* Task item
Write down every entry once more, exactly as it reads.
********
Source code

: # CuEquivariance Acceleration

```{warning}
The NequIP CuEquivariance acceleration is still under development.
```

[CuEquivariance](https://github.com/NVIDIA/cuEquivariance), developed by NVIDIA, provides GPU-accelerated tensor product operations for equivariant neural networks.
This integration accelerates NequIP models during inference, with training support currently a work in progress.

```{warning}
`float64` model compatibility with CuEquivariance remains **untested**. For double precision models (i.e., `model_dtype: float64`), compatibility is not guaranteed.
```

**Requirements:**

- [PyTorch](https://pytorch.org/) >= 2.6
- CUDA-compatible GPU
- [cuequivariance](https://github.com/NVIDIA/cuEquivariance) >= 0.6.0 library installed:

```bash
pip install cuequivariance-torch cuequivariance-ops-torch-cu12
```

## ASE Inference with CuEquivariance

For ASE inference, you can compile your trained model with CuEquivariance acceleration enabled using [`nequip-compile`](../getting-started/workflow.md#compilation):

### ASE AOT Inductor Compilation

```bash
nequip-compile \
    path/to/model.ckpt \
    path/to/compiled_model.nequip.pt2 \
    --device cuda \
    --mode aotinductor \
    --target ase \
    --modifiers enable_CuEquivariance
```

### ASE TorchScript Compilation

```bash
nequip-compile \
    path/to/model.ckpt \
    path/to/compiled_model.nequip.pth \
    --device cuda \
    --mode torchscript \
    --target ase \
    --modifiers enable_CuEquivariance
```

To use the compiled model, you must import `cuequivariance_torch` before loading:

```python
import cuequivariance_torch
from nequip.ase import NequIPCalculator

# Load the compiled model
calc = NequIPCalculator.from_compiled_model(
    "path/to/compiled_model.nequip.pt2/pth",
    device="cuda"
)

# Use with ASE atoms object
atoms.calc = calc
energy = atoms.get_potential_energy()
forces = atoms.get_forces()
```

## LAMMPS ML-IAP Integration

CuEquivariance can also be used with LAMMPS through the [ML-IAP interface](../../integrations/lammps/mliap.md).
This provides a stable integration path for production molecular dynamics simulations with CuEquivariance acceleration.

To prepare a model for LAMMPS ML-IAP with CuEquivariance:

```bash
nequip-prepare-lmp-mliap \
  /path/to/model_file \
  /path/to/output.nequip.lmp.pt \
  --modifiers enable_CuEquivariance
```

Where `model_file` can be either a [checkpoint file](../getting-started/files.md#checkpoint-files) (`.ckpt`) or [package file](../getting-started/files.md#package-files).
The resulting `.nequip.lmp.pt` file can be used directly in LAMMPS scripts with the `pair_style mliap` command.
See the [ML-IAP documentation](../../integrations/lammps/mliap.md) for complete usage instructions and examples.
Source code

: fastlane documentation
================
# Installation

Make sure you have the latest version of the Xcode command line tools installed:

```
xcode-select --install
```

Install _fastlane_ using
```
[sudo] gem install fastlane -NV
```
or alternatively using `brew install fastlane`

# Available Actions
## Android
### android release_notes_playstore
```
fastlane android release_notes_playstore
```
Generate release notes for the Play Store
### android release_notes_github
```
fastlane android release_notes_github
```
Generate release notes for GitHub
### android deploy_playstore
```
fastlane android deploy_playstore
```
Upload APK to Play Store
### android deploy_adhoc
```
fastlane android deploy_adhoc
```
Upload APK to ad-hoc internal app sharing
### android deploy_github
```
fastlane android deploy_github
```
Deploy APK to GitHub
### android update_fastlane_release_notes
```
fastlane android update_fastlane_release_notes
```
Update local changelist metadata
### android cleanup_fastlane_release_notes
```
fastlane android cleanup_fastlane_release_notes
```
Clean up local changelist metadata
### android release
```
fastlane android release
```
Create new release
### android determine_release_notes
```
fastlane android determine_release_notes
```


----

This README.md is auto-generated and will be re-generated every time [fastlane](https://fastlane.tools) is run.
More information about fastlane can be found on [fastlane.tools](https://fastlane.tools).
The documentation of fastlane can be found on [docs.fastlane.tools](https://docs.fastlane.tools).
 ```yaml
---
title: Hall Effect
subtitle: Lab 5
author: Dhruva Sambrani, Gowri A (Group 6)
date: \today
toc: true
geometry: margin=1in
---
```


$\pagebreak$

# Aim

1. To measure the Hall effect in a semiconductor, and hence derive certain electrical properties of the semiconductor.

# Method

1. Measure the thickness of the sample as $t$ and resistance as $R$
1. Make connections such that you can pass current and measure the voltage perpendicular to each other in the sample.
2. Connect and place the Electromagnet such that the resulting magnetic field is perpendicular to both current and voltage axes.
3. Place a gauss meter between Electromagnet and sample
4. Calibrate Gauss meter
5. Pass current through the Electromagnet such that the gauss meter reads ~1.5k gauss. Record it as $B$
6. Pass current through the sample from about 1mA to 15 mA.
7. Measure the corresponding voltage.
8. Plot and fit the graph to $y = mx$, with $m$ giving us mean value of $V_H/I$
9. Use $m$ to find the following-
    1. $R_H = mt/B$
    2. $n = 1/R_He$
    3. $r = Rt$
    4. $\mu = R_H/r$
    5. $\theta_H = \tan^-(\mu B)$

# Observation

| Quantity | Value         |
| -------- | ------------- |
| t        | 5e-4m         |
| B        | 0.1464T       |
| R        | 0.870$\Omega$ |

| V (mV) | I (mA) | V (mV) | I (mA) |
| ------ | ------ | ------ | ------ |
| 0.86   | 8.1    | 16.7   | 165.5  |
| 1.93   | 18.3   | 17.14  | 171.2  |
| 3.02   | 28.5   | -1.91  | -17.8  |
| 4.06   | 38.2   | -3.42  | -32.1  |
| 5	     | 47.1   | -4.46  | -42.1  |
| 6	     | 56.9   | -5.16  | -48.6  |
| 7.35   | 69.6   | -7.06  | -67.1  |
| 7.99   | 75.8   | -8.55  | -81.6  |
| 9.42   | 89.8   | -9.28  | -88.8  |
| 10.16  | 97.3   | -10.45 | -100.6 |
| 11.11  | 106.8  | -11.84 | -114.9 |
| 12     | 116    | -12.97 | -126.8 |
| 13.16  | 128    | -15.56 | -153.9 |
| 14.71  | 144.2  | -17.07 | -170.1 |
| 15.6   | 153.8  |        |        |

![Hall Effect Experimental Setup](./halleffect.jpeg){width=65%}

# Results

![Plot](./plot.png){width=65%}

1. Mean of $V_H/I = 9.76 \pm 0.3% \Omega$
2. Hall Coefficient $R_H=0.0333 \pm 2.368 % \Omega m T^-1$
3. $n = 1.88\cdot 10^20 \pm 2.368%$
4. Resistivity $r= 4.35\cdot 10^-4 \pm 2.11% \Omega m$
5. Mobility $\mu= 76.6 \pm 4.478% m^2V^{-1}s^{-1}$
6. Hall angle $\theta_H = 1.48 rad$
********
* Response to the task
Source code

: # CuEquivariance Acceleration

```{warning}
The NequIP CuEquivariance acceleration is still under development.
```

[CuEquivariance](https://github.com/NVIDIA/cuEquivariance), developed by NVIDIA, provides GPU-accelerated tensor product operations for equivariant neural networks.
This integration accelerates NequIP models during inference, with training support currently a work in progress.

```{warning}
`float64` model compatibility with CuEquivariance remains **untested**. For double precision models (i.e., `model_dtype: float64`), compatibility is not guaranteed.
```

**Requirements:**

- [PyTorch](https://pytorch.org/) >= 2.6
- CUDA-compatible GPU
- [cuequivariance](https://github.com/NVIDIA/cuEquivariance) >= 0.6.0 library installed:

```bash
pip install cuequivariance-torch cuequivariance-ops-torch-cu12
```

## ASE Inference with CuEquivariance

For ASE inference, you can compile your trained model with CuEquivariance acceleration enabled using [`nequip-compile`](../getting-started/workflow.md#compilation):

### ASE AOT Inductor Compilation

```bash
nequip-compile \
    path/to/model.ckpt \
    path/to/compiled_model.nequip.pt2 \
    --device cuda \
    --mode aotinductor \
    --target ase \
    --modifiers enable_CuEquivariance
```

### ASE TorchScript Compilation

```bash
nequip-compile \
    path/to/model.ckpt \
    path/to/compiled_model.nequip.pth \
    --device cuda \
    --mode torchscript \
    --target ase \
    --modifiers enable_CuEquivariance
```

To use the compiled model, you must import `cuequivariance_torch` before loading:

```python
import cuequivariance_torch
from nequip.ase import NequIPCalculator

# Load the compiled model
calc = NequIPCalculator.from_compiled_model(
    "path/to/compiled_model.nequip.pt2/pth",
    device="cuda"
)

# Use with ASE atoms object
atoms.calc = calc
energy = atoms.get_potential_energy()
forces = atoms.get_forces()
```

## LAMMPS ML-IAP Integration

CuEquivariance can also be used with LAMMPS through the [ML-IAP interface](../../integrations/lammps/mliap.md).
This provides a stable integration path for production molecular dynamics simulations with CuEquivariance acceleration.

To prepare a model for LAMMPS ML-IAP with CuEquivariance:

```bash
nequip-prepare-lmp-mliap \
  /path/to/model_file \
  /path/to/output.nequip.lmp.pt \
  --modifiers enable_CuEquivariance
```

Where `model_file` can be either a [checkpoint file](../getting-started/files.md#checkpoint-files) (`.ckpt`) or [package file](../getting-started/files.md#package-files).
The resulting `.nequip.lmp.pt` file can be used directly in LAMMPS scripts with the `pair_style mliap` command.
See the [ML-IAP documentation](../../integrations/lammps/mliap.md) for complete usage instructions and examples.
Source code

: fastlane documentation
================
# Installation

Make sure you have the latest version of the Xcode command line tools installed:

```
xcode-select --install
```

Install _fastlane_ using
```
[sudo] gem install fastlane -NV
```
or alternatively using `brew install fastlane`

# Available Actions
## Android
### android release_notes_playstore
```
fastlane android release_notes_playstore
```
Generate release notes for the Play Store
### android release_notes_github
```
fastlane android release_notes_github
```
Generate release notes for GitHub
### android deploy_playstore
```
fastlane android deploy_playstore
```
Upload APK to Play Store
### android deploy_adhoc
```
fastlane android deploy_adhoc
```
Upload APK to ad-hoc internal app sharing
### android deploy_github
```
fastlane android deploy_github
```
Deploy APK to GitHub
### android update_fastlane_release_notes
```
fastlane android update_fastlane_release_notes
```
Update local changelist metadata
### android cleanup_fastlane_release_notes
```
fastlane android cleanup_fastlane_release_notes
```
Clean up local changelist metadata
### android release
```
fastlane android release
```
Create new release
### android determine_release_notes
```
fastlane android determine_release_notes
```


----

This README.md is auto-generated and will be re-generated every time [fastlane](https://fastlane.tools) is run.
More information about fastlane can be found on [fastlane.tools](https://fastlane.tools).
The documentation of fastlane can be found on [docs.fastlane.tools](https://docs.fastlane.tools).
 ```yaml
---
title: Hall Effect
subtitle: Lab 5
author: Dhruva Sambrani, Gowri A (Group 6)
date: \today
toc: true
geometry: margin=1in
---
```


$\pagebreak$

# Aim

1. To measure the Hall effect in a semiconductor, and hence derive certain electrical properties of the semiconductor.

# Method

1. Measure the thickness of the sample as $t$ and resistance as $R$
1. Make connections such that you can pass current and measure the voltage perpendicular to each other in the sample.
2. Connect and place the Electromagnet such that the resulting magnetic field is perpendicular to both current and voltage axes.
3. Place a gauss meter between Electromagnet and sample
4. Calibrate Gauss meter
5. Pass current through the Electromagnet such that the gauss meter reads ~1.5k gauss. Record it as $B$
6. Pass current through the sample from about 1mA to 15 mA.
7. Measure the corresponding voltage.
8. Plot and fit the graph to $y = mx$, with $m$ giving us mean value of $V_H/I$
9. Use $m$ to find the following-
    1. $R_H = mt/B$
    2. $n = 1/R_He$
    3. $r = Rt$
    4. $\mu = R_H/r$
    5. $\theta_H = \tan^-(\mu B)$

# Observation

| Quantity | Value         |
| -------- | ------------- |
| t        | 5e-4m         |
| B        | 0.1464T       |
| R        | 0.870$\Omega$ |

| V (mV) | I (mA) | V (mV) | I (mA) |
| ------ | ------ | ------ | ------ |
| 0.86   | 8.1    | 16.7   | 165.5  |
| 1.93   | 18.3   | 17.14  | 171.2  |
| 3.02   | 28.5   | -1.91  | -17.8  |
| 4.06   | 38.2   | -3.42  | -32.1  |
| 5	     | 47.1   | -4.46  | -42.1  |
| 6	     | 56.9   | -5.16  | -48.6  |
| 7.35   | 69.6   | -7.06  | -67.1  |
| 7.99   | 75.8   | -8.55  | -81.6  |
| 9.42   | 89.8   | -9.28  | -88.8  |
| 10.16  | 97.3   | -10.45 | -100.6 |
| 11.11  | 106.8  | -11.84 | -114.9 |
| 12     | 116    | -12.97 | -126.8 |
| 13.16  | 128    | -15.56 | -153.9 |
| 14.71  | 144.2  | -17.07 | -170.1 |
| 15.6   | 153.8  |        |        |

![Hall Effect Experimental Setup](./halleffect.jpeg){width=65%}

# Results

![Plot](./plot.png){width=65%}

1. Mean of $V_H/I = 9.76 \pm 0.3% \Omega$
2. Hall Coefficient $R_H=0.0333 \pm 2.368 % \Omega m T^-1$
3. $n = 1.88\cdot 10^20 \pm 2.368%$
4. Resistivity $r= 4.35\cdot 10^-4 \pm 2.11% \Omega m$
5. Mobility $\mu= 76.6 \pm 4.478% m^2V^{-1}s^{-1}$
6. Hall angle $\theta_H = 1.48 rad$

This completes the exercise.